Souvenirs enfouis
Genre : Drame/Tranche de vie
Époque : Été 3005
Protagonistes : Pauline et Gabrielle
Note : J'ai retrouvé des textes que j'avais écrit il y a quelques années ^^ celui-là, c'était pendant une pause lorsque j'effectuais mon stage de M1, en 2017. Hope you enjoy ! ^^
⚠️ TW : mort. Cet extrait peut être légèrement glauque, âmes sensibles s'abstenir ⚠️
Pauline poussa la porte coulissante de la terrasse. Un flot de lumière ambré jaillit dans la pièce, accrochant au passage quelques unes de ses mèches flamboyantes. Elle plissa les yeux et fit quelques pas sur le dallage encore tiède.
Le paysage était à couper le souffle. De ce point du navire, les montagnes verdoyantes de la côte se perdaient dans l'infini entre l'océan et le ciel. Un véritable paradis préservé des hommes.

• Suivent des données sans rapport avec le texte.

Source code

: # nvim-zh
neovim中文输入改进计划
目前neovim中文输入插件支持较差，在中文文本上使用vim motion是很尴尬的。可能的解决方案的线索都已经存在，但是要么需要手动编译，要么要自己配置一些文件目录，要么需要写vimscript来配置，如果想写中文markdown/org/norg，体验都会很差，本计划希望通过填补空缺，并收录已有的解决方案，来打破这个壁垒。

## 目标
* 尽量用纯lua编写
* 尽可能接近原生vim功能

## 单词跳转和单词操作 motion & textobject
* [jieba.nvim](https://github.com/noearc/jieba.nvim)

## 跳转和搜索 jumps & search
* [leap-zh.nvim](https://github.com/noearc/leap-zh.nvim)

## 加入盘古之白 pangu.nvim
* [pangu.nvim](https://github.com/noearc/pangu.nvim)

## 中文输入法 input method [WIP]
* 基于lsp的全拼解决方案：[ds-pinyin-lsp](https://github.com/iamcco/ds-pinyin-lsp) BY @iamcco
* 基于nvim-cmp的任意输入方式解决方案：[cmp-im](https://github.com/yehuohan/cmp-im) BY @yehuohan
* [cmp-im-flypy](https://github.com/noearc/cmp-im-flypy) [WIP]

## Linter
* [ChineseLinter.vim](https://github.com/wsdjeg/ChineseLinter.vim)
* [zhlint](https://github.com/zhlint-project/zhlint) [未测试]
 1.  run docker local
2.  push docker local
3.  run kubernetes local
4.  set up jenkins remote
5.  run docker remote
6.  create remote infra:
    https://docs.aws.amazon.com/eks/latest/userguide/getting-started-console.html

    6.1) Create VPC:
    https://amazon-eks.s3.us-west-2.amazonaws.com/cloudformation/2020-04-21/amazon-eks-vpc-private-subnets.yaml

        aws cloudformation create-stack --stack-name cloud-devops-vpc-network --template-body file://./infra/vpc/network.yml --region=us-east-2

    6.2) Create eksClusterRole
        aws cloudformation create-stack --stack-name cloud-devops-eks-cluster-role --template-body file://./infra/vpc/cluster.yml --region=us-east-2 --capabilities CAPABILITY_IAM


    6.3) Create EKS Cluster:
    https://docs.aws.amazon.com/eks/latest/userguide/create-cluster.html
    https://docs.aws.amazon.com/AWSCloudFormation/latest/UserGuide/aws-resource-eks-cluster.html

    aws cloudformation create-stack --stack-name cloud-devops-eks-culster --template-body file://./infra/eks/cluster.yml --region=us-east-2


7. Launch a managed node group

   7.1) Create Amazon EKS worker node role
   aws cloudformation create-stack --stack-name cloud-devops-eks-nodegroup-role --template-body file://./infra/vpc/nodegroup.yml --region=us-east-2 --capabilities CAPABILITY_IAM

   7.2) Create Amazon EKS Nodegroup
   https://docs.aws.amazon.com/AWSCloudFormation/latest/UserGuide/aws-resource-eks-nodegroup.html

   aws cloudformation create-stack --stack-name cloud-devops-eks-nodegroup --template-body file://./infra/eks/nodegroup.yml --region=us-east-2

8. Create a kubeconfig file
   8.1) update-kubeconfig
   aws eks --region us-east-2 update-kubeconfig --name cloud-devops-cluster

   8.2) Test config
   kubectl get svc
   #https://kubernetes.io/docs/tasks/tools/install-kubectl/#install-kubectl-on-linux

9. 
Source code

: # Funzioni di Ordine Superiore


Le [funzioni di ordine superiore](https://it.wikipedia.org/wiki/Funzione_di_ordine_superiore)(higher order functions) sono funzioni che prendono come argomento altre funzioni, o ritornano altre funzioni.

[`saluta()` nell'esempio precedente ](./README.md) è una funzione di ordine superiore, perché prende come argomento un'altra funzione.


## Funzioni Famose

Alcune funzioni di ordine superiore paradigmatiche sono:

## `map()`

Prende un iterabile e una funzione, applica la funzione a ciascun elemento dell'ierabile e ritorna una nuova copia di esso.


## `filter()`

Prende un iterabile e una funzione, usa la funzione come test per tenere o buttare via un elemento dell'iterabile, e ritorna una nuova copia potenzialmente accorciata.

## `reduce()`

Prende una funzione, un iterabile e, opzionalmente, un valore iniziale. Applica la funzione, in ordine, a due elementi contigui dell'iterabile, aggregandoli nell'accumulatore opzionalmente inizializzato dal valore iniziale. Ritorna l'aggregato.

L'adolescente s'avança encore, jusqu'à s'approcher du bassin qui bordait le petit plateau. De là, la plate-forme se trouvait à découvert, seulement protégée par quelques plantes tropicales. On ne distinguait pas non plus les délimitations de la piscine, comme si un peu d'eau cristalline était remontée de l'océan pour former un luxueux petit point d'eau.
Pauline s'assit au bord de l'eau et ramena ses jambes contre sa poitrine. Le menton posé sur ses genoux, elle resta ainsi un long moment, à observer le ciel se teinter de rosé et sentir les rayons du soleil s'adoucir contre sa peau.
Le paysage bucolique ne parvint pas à la détendre, cette fois. Cet isolement dépaysant lui avait toujours été bénéfique mais en cet instant, le mal être refusait de la quitter. Il s'accrochait de son mieux, avec une volonté qui n'était pas sans lui rappeler la sienne.
Agacée, la rouquine finit par plonger les deux pieds dans l'eau, avant de se laisser glisser toute entière dans le liquide translucide. Ne pas mettre la tête sous l'eau. Ne pas couler. Gabrielle l'avait suffisamment mise en garde contre la noyade et elle savait qu'il n'y avait rien de plus facile que de se laisser mourir ainsi. Elle en avait été témoin.
Gabrielle l'avait emenée en ville, ce jour-là. Une journée ensoleillée et insouciante. Loin de la terreur maternelle. En rentrant, elles étaient passée par un petit pont en bois, un endroit qu'elle affectionnaient particulièrement toutes les deux. Des collégiens venaient se jeter dans la rivière en contrebas, après les cours. La baignade n'y était pas interdite.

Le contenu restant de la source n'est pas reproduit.